> _Action item_
Only the lines from the first line of the records through the line containing "Flags: bus master, medium devsel, latency 64" belong in the answer. Copy them exactly.

Record excerpts: Begin

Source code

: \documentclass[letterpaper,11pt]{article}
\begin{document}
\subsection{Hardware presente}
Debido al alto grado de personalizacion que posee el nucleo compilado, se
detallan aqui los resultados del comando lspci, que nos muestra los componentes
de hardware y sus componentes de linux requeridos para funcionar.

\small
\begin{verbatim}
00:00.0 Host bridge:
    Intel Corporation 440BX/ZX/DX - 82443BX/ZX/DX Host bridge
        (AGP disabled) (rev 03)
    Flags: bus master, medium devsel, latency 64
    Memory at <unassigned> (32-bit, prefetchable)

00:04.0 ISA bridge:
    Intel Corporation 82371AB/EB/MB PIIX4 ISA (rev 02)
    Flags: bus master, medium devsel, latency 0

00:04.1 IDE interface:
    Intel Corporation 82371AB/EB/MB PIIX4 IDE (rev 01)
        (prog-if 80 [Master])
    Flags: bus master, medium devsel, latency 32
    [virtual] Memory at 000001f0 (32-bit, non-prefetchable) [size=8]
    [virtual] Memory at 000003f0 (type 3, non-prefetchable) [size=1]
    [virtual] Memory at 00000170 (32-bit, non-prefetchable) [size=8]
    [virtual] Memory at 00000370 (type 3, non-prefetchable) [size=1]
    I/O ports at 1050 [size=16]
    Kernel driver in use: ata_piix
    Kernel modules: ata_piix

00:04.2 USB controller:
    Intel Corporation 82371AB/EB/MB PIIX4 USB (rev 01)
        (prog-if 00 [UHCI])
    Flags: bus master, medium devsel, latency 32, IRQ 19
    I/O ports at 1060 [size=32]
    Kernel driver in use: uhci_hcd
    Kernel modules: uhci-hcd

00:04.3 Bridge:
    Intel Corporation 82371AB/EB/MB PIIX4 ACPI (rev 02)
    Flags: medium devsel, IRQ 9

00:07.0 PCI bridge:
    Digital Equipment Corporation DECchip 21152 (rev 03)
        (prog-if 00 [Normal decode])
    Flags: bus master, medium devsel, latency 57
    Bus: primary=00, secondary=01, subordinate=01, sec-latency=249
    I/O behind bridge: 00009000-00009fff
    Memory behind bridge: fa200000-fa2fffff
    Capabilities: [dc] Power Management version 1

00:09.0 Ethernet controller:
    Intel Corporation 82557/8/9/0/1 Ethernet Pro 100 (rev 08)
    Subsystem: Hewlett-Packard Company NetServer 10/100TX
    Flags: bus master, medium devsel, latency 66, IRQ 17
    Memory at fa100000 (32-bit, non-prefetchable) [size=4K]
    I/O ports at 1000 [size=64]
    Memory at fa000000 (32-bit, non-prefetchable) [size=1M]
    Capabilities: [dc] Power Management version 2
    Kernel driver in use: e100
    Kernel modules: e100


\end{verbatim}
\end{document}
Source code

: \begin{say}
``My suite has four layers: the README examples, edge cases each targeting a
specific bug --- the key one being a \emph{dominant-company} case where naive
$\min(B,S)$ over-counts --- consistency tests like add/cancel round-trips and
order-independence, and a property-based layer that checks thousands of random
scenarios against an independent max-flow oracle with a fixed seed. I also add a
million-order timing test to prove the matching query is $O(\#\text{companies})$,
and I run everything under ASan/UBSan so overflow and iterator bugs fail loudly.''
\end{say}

Record excerpts: End

> _Solution below_
Source code

: \documentclass[letterpaper,11pt]{article}
\begin{document}
\subsection{Hardware presente}
Debido al alto grado de personalizacion que posee el nucleo compilado, se
detallan aqui los resultados del comando lspci, que nos muestra los componentes
de hardware y sus componentes de linux requeridos para funcionar.

\small
\begin{verbatim}
00:00.0 Host bridge:
    Intel Corporation 440BX/ZX/DX - 82443BX/ZX/DX Host bridge
        (AGP disabled) (rev 03)
    Flags: bus master, medium devsel, latency 64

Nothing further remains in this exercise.